- WORK INSTRUCTION -
Would you print out all of the data exactly and keep the pictures out of it?

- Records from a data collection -
-*-

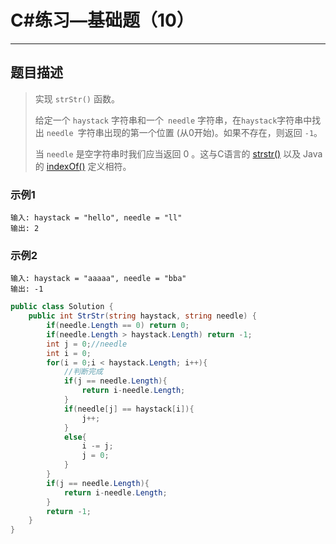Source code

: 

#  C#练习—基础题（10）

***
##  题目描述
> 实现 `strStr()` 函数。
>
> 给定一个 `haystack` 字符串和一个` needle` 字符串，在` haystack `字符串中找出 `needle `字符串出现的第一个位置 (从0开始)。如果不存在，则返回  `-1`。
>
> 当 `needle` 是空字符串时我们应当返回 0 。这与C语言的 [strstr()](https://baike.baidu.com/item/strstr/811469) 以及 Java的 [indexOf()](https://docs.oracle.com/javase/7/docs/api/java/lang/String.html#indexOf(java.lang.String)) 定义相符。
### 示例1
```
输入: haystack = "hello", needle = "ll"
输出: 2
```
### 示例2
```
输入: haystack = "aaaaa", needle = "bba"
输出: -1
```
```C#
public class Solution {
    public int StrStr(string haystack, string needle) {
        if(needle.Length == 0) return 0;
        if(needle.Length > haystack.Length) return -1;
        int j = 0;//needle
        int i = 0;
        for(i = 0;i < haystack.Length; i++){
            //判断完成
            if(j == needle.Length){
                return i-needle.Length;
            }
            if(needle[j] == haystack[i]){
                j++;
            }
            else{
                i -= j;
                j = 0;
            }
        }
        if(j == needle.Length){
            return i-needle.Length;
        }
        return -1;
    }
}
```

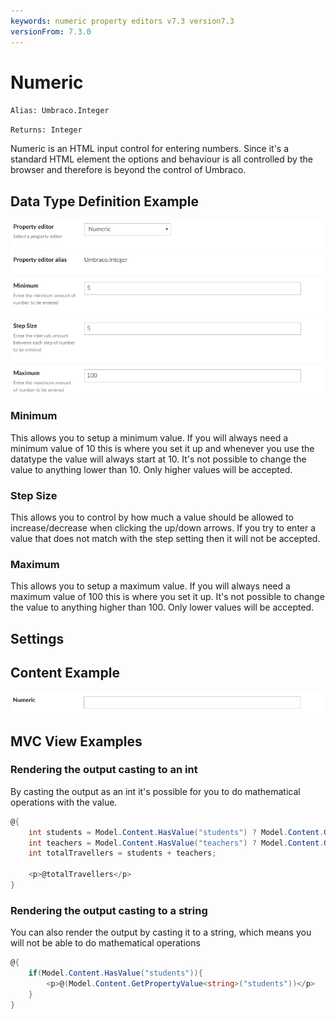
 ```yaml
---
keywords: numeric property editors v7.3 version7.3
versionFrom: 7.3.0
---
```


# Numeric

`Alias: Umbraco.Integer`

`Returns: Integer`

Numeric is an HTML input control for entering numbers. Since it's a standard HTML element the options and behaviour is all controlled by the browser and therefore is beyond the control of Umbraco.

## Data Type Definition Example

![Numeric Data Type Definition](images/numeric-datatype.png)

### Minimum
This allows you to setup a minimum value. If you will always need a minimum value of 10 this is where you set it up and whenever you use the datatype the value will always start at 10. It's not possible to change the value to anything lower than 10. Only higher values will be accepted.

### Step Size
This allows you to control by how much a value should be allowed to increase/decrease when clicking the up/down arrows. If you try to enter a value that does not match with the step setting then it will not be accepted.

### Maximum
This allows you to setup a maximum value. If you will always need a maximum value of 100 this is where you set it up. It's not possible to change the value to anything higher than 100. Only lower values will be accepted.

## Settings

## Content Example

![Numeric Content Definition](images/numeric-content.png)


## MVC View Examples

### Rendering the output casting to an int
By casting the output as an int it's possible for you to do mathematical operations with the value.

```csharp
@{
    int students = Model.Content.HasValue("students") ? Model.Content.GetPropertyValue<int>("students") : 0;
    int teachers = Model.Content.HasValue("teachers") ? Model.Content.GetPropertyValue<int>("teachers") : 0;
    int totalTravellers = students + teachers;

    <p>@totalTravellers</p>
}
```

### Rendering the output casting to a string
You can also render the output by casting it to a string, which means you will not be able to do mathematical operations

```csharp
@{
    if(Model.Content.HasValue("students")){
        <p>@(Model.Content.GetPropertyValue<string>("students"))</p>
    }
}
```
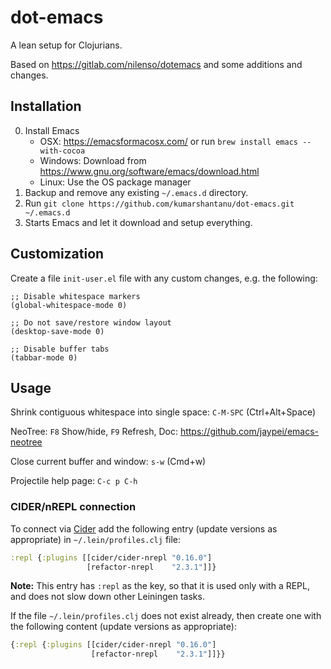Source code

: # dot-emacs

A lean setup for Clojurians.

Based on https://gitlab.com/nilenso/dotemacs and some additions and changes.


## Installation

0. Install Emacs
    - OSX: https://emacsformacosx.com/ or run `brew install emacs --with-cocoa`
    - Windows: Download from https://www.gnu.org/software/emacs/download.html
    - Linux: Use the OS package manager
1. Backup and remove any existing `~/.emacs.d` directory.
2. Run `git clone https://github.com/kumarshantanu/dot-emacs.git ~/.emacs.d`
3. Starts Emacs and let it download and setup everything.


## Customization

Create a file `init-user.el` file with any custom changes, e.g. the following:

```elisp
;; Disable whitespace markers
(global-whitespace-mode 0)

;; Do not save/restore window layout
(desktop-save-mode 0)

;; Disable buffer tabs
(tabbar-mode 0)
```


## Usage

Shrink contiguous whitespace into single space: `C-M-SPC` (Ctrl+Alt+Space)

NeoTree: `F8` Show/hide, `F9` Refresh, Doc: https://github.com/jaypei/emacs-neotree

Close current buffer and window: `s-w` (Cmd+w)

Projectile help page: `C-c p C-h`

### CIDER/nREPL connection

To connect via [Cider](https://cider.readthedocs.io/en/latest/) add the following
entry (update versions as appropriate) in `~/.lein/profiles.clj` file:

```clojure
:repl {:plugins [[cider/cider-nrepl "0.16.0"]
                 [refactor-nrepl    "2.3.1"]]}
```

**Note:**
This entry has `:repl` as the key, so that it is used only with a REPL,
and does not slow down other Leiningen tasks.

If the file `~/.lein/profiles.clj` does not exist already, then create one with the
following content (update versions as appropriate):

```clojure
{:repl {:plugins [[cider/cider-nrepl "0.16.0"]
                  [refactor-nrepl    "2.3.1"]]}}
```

-*-

- OUTPUT -
Source code

: 

#  C#练习—基础题（10）

***
##  题目描述
> 实现 `strStr()` 函数。
>
> 给定一个 `haystack` 字符串和一个` needle` 字符串，在` haystack `字符串中找出 `needle `字符串出现的第一个位置 (从0开始)。如果不存在，则返回  `-1`。
>
> 当 `needle` 是空字符串时我们应当返回 0 。这与C语言的 [strstr()](https://baike.baidu.com/item/strstr/811469) 以及 Java的 [indexOf()](https://docs.oracle.com/javase/7/docs/api/java/lang/String.html#indexOf(java.lang.String)) 定义相符。
### 示例1
```
输入: haystack = "hello", needle = "ll"
输出: 2
```
### 示例2
```
输入: haystack = "aaaaa", needle = "bba"
输出: -1
```
```C#
public class Solution {
    public int StrStr(string haystack, string needle) {
        if(needle.Length == 0) return 0;
        if(needle.Length > haystack.Length) return -1;
        int j = 0;//needle
        int i = 0;
        for(i = 0;i < haystack.Length; i++){
            //判断完成
            if(j == needle.Length){
                return i-needle.Length;
            }
            if(needle[j] == haystack[i]){
                j++;
            }
            else{
                i -= j;
                j = 0;
            }
        }
        if(j == needle.Length){
            return i-needle.Length;
        }
        return -1;
    }
}
```

 ```yaml
---
keywords: numeric property editors v7.3 version7.3
versionFrom: 7.3.0
---
```


# Numeric

`Alias: Umbraco.Integer`

`Returns: Integer`

Numeric is an HTML input control for entering numbers. Since it's a standard HTML element the options and behaviour is all controlled by the browser and therefore is beyond the control of Umbraco.

## Data Type Definition Example

![Numeric Data Type Definition](images/numeric-datatype.png)

### Minimum
This allows you to setup a minimum value. If you will always need a minimum value of 10 this is where you set it up and whenever you use the datatype the value will always start at 10. It's not possible to change the value to anything lower than 10. Only higher values will be accepted.

### Step Size
This allows you to control by how much a value should be allowed to increase/decrease when clicking the up/down arrows. If you try to enter a value that does not match with the step setting then it will not be accepted.

### Maximum
This allows you to setup a maximum value. If you will always need a maximum value of 100 this is where you set it up. It's not possible to change the value to anything higher than 100. Only lower values will be accepted.

## Settings

## Content Example

![Numeric Content Definition](images/numeric-content.png)


## MVC View Examples

### Rendering the output casting to an int
By casting the output as an int it's possible for you to do mathematical operations with the value.

```csharp
@{
    int students = Model.Content.HasValue("students") ? Model.Content.GetPropertyValue<int>("students") : 0;
    int teachers = Model.Content.HasValue("teachers") ? Model.Content.GetPropertyValue<int>("teachers") : 0;
    int totalTravellers = students + teachers;

    <p>@totalTravellers</p>
}
```

### Rendering the output casting to a string
You can also render the output by casting it to a string, which means you will not be able to do mathematical operations

```csharp
@{
    if(Model.Content.HasValue("students")){
        <p>@(Model.Content.GetPropertyValue<string>("students"))</p>
    }
}
```
Source code

: # dot-emacs

A lean setup for Clojurians.

Based on https://gitlab.com/nilenso/dotemacs and some additions and changes.


## Installation

0. Install Emacs
    - OSX: https://emacsformacosx.com/ or run `brew install emacs --with-cocoa`
    - Windows: Download from https://www.gnu.org/software/emacs/download.html
    - Linux: Use the OS package manager
1. Backup and remove any existing `~/.emacs.d` directory.
2. Run `git clone https://github.com/kumarshantanu/dot-emacs.git ~/.emacs.d`
3. Starts Emacs and let it download and setup everything.


## Customization

Create a file `init-user.el` file with any custom changes, e.g. the following:

```elisp
;; Disable whitespace markers
(global-whitespace-mode 0)

;; Do not save/restore window layout
(desktop-save-mode 0)

;; Disable buffer tabs
(tabbar-mode 0)
```


## Usage

Shrink contiguous whitespace into single space: `C-M-SPC` (Ctrl+Alt+Space)

NeoTree: `F8` Show/hide, `F9` Refresh, Doc: https://github.com/jaypei/emacs-neotree

Close current buffer and window: `s-w` (Cmd+w)

Projectile help page: `C-c p C-h`

### CIDER/nREPL connection

To connect via [Cider](https://cider.readthedocs.io/en/latest/) add the following
entry (update versions as appropriate) in `~/.lein/profiles.clj` file:

```clojure
:repl {:plugins [[cider/cider-nrepl "0.16.0"]
                 [refactor-nrepl    "2.3.1"]]}
```

**Note:**
This entry has `:repl` as the key, so that it is used only with a REPL,
and does not slow down other Leiningen tasks.

If the file `~/.lein/profiles.clj` does not exist already, then create one with the
following content (update versions as appropriate):

```clojure
{:repl {:plugins [[cider/cider-nrepl "0.16.0"]
                  [refactor-nrepl    "2.3.1"]]}}
```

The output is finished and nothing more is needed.